27. Fidelity Evaluation Functions
In the case of a discrete source of information we were able to determine a definite rate of generating information, namely the entropy of the underlying stochastic process. With a continuous source the situation is considerably more involved. In the first place a continuously variable quantity can assume an infinite number of values and requires, therefore, an infinite number of binary digits for exact specification. This means that to transmit the output of a continuous source with exact recovery at the receiving point requires, in general, a channel of infinite capacity (in bits per second). Since, ordinarily, channels have a certain amount of noise, and therefore a finite capacity, exact transmission is impossible.
This, however, evades the real issue. Practically, we are not interested in exact transmission when we have a continuous source, but only in transmission to within a certain tolerance.

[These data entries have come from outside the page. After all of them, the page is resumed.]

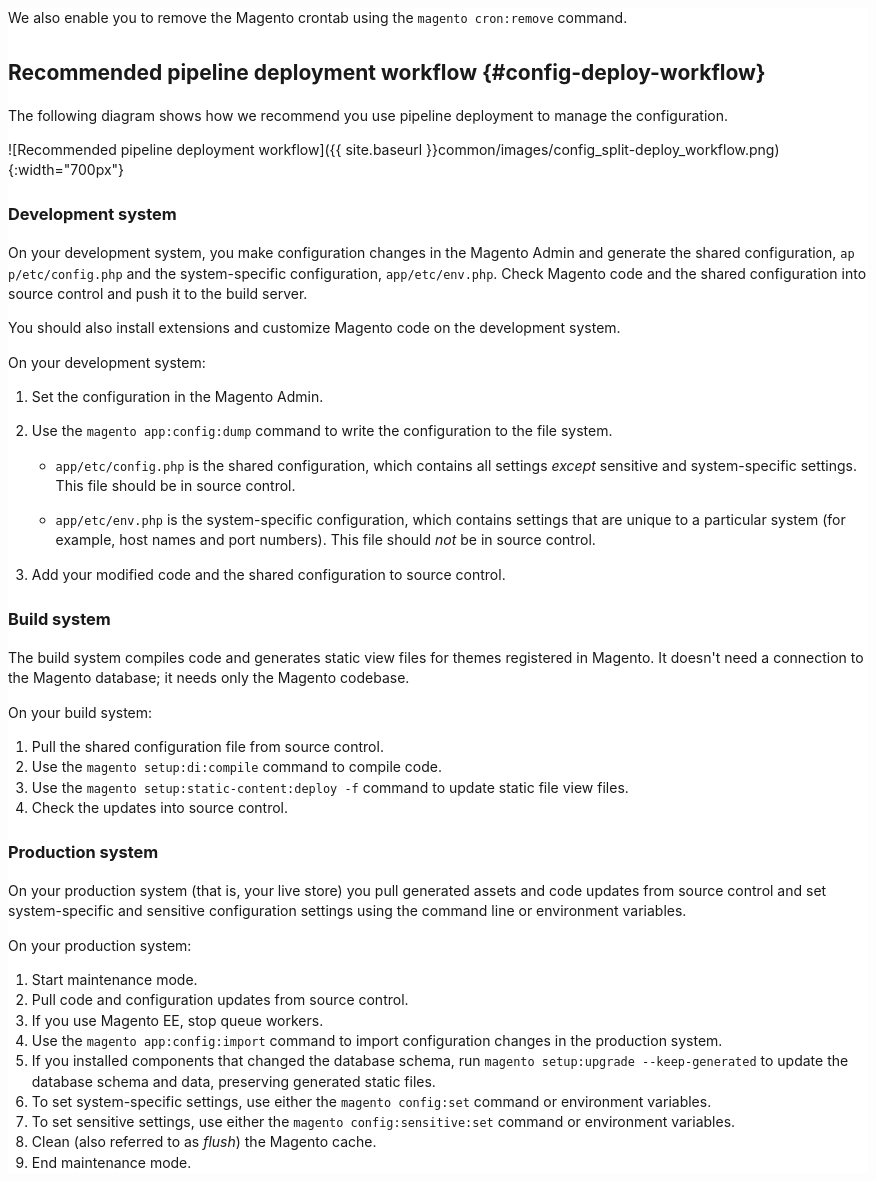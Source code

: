 We also enable you to remove the Magento crontab using the `magento cron:remove` command.

## Recommended pipeline deployment workflow {#config-deploy-workflow}
The following diagram shows how we recommend you use pipeline deployment to manage the configuration.

![Recommended pipeline deployment workflow]({{ site.baseurl }}common/images/config_split-deploy_workflow.png){:width="700px"}

### Development system
On your development system, you make configuration changes in the Magento Admin and generate the shared configuration, `app/etc/config.php` and the system-specific configuration, `app/etc/env.php`. Check Magento code and the shared configuration into source control and push it to the build server.

You should also install extensions and customize Magento code on the development system.

On your development system:

1.  Set the configuration in the Magento Admin.

2.  Use the `magento app:config:dump` command to write the configuration to the file system.

    *   `app/etc/config.php` is the shared configuration, which contains all settings _except_ sensitive and system-specific settings. This file should be in source control.

    *   `app/etc/env.php` is the system-specific configuration, which contains settings that are unique to a particular system (for example, host names and port numbers). This file should _not_ be in source control.
3.  Add your modified code and the shared configuration to source control.

### Build system
The build system compiles code and generates static view files for themes registered in Magento. It doesn't need a connection to the Magento database; it needs only the Magento codebase.

On your build system:

1.  Pull the shared configuration file from source control.
2.  Use the `magento setup:di:compile` command to compile code.
3.  Use the `magento setup:static-content:deploy -f` command to update static file view files.
4.  Check the updates into source control.

### Production system
On your production system (that is, your live store) you pull generated assets and code updates from source control and set system-specific and sensitive configuration settings using the command line or environment variables.

On your production system:

1.  Start maintenance mode.
2.  Pull code and configuration updates from source control.
3.  If you use Magento EE, stop queue workers.
4.  Use the `magento app:config:import` command to import configuration changes in the production system.
5.  If you installed components that changed the database schema, run `magento setup:upgrade --keep-generated` to update the database schema and data, preserving generated static files.
5.  To set system-specific settings, use either the `magento config:set` command or environment variables.
6.  To set sensitive settings, use either the `magento config:sensitive:set` command or environment variables.
7.  Clean (also referred to as _flush_) the Magento cache.
8.  End maintenance mode.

The question is, can we assign a definite rate to a continuous source when we require only a certain fidelity of recovery, measured in a suitable way. Of course, as the fidelity requirements are increased the rate will increase. It will be shown that we can, in very general cases, define such a rate, having the property that it is possible, by properly encoding the information, to transmit it over a channel whose capacity is equal to the rate in question, and satisfy the fidelity requirements. A channel of smaller capacity is insufficient.

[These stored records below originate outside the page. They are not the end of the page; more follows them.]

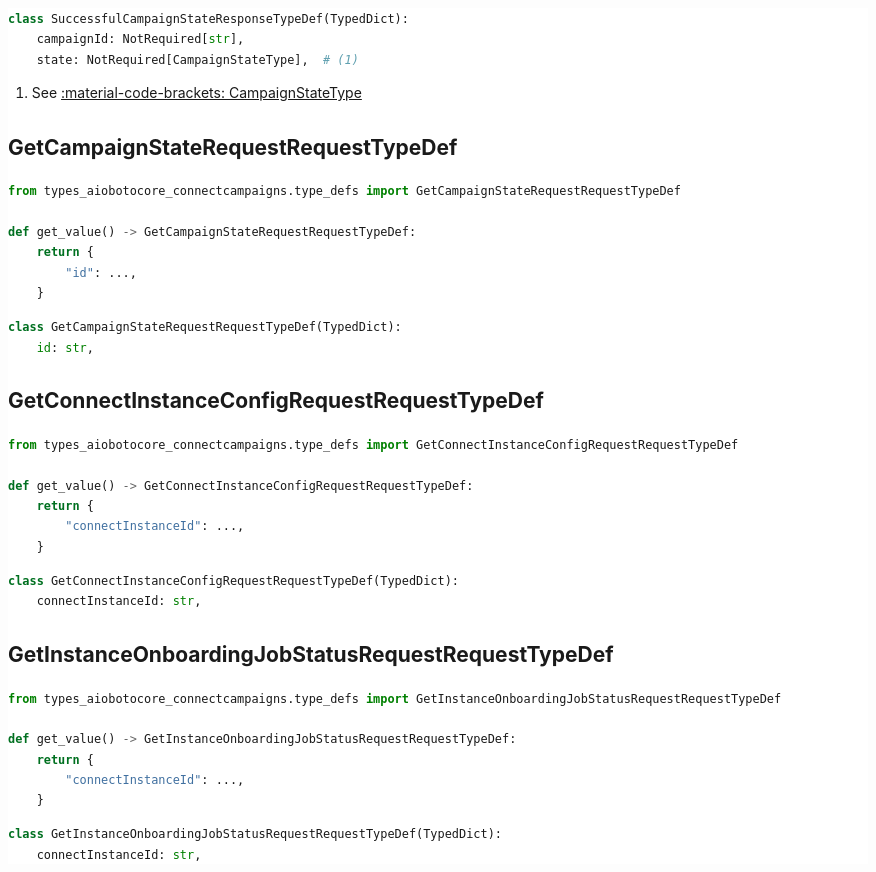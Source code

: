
 ```python title="Definition"
class SuccessfulCampaignStateResponseTypeDef(TypedDict):
    campaignId: NotRequired[str],
    state: NotRequired[CampaignStateType],  # (1)
```

1. See [:material-code-brackets: CampaignStateType](./literals.md#campaignstatetype) 
## GetCampaignStateRequestRequestTypeDef

```python title="Usage Example"
from types_aiobotocore_connectcampaigns.type_defs import GetCampaignStateRequestRequestTypeDef

def get_value() -> GetCampaignStateRequestRequestTypeDef:
    return {
        "id": ...,
    }
```

```python title="Definition"
class GetCampaignStateRequestRequestTypeDef(TypedDict):
    id: str,
```

## GetConnectInstanceConfigRequestRequestTypeDef

```python title="Usage Example"
from types_aiobotocore_connectcampaigns.type_defs import GetConnectInstanceConfigRequestRequestTypeDef

def get_value() -> GetConnectInstanceConfigRequestRequestTypeDef:
    return {
        "connectInstanceId": ...,
    }
```

```python title="Definition"
class GetConnectInstanceConfigRequestRequestTypeDef(TypedDict):
    connectInstanceId: str,
```

## GetInstanceOnboardingJobStatusRequestRequestTypeDef

```python title="Usage Example"
from types_aiobotocore_connectcampaigns.type_defs import GetInstanceOnboardingJobStatusRequestRequestTypeDef

def get_value() -> GetInstanceOnboardingJobStatusRequestRequestTypeDef:
    return {
        "connectInstanceId": ...,
    }
```

```python title="Definition"
class GetInstanceOnboardingJobStatusRequestRequestTypeDef(TypedDict):
    connectInstanceId: str,
```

It is first necessary to give a general mathematical formulation of the idea of fidelity of transmission. Consider the set of messages of a long duration, say T seconds. The source is described by giving the probability density, P(x), in the associated space, that the source will select the message in question. A given communication system is described (from the external point of view) by giving the conditional probability Px(y) that if message x is produced by the source the recovered message at the receiving point will be y. The system as a whole (including source and transmission system) is described by the probability function P(x, y) of having message x and final output y. If this function is known, the complete characteristics of the system from the point of view of fidelity are known. Any evaluation of fidelity must correspond mathematically to an operation applied to P(x, y). This operation must at least have the properties of a simple ordering of systems; i.e., it must be possible to say of two systems represented by P1(x, y) and P2(x, y) that, according to our fidelity criterion, either (1) the first has higher fidelity, (2) the second has higher fidelity, or (3) they have equal fidelity. This means that a criterion of fidelity can be represented by a numerically valued evaluation function:
v(P(x, y))
whose argument ranges over possible probability functions P(x, y). The function v(P(x, y)) orders communication systems according to fidelity, and for convenience we take lower values of v to correspond to “higher fidelity.”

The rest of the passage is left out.